Wherever the string "percorrido" appears in the records, return the line that holds it.

__The data__
▬▬▬▬▬▬▬▬▬▬

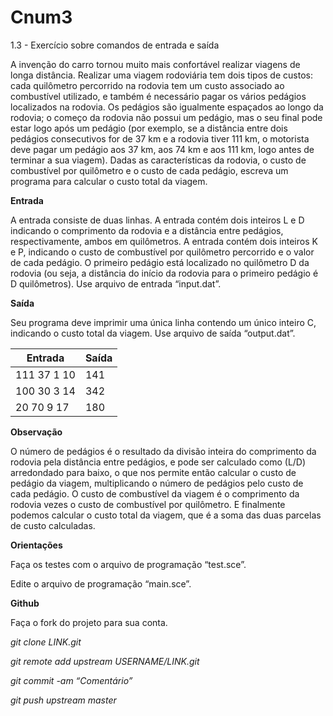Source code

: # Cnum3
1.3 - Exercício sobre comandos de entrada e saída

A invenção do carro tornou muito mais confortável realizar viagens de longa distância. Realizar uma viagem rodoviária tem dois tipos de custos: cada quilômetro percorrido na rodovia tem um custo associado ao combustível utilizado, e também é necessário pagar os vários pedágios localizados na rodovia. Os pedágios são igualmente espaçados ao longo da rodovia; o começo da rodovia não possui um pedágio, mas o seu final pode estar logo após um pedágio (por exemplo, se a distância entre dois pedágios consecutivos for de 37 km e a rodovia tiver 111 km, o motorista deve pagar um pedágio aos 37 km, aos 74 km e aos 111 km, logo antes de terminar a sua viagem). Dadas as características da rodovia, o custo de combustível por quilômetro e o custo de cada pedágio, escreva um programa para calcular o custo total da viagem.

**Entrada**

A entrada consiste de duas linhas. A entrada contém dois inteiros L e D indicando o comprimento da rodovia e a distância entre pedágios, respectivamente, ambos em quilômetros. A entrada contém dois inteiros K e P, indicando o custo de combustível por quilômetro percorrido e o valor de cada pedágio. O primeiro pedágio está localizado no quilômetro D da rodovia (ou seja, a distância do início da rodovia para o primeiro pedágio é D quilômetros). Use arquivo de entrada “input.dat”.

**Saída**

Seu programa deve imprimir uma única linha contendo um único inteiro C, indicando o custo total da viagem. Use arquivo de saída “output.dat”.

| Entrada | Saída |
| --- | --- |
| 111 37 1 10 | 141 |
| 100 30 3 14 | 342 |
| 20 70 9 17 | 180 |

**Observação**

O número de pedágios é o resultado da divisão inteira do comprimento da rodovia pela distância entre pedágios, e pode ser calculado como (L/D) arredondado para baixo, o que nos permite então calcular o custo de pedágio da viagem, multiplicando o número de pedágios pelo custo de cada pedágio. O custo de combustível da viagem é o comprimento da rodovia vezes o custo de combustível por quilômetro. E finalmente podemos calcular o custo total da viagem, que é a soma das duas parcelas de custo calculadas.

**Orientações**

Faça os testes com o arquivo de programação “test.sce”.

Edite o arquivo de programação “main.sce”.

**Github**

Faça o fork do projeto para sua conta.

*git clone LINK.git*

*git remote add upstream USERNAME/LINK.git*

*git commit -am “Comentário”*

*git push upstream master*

▬▬▬▬▬▬▬▬▬▬

__Result for this exercise__
A invenção do carro tornou muito mais confortável realizar viagens de longa distância. Realizar uma viagem rodoviária tem dois tipos de custos: cada quilômetro percorrido na rodovia tem um custo associado ao combustível utilizado, e também é necessário pagar os vários pedágios localizados na rodovia. Os pedágios são igualmente espaçados ao longo da rodovia; o começo da rodovia não possui um pedágio, mas o seu final pode estar logo após um pedágio (por exemplo, se a distância entre dois pedágios consecutivos for de 37 km e a rodovia tiver 111 km, o motorista deve pagar um pedágio aos 37 km, aos 74 km e aos 111 km, logo antes de terminar a sua viagem). Dadas as características da rodovia, o custo de combustível por quilômetro e o custo de cada pedágio, escreva um programa para calcular o custo total da viagem.
A entrada consiste de duas linhas. A entrada contém dois inteiros L e D indicando o comprimento da rodovia e a distância entre pedágios, respectivamente, ambos em quilômetros. A entrada contém dois inteiros K e P, indicando o custo de combustível por quilômetro percorrido e o valor de cada pedágio. O primeiro pedágio está localizado no quilômetro D da rodovia (ou seja, a distância do início da rodovia para o primeiro pedágio é D quilômetros). Use arquivo de entrada “input.dat”.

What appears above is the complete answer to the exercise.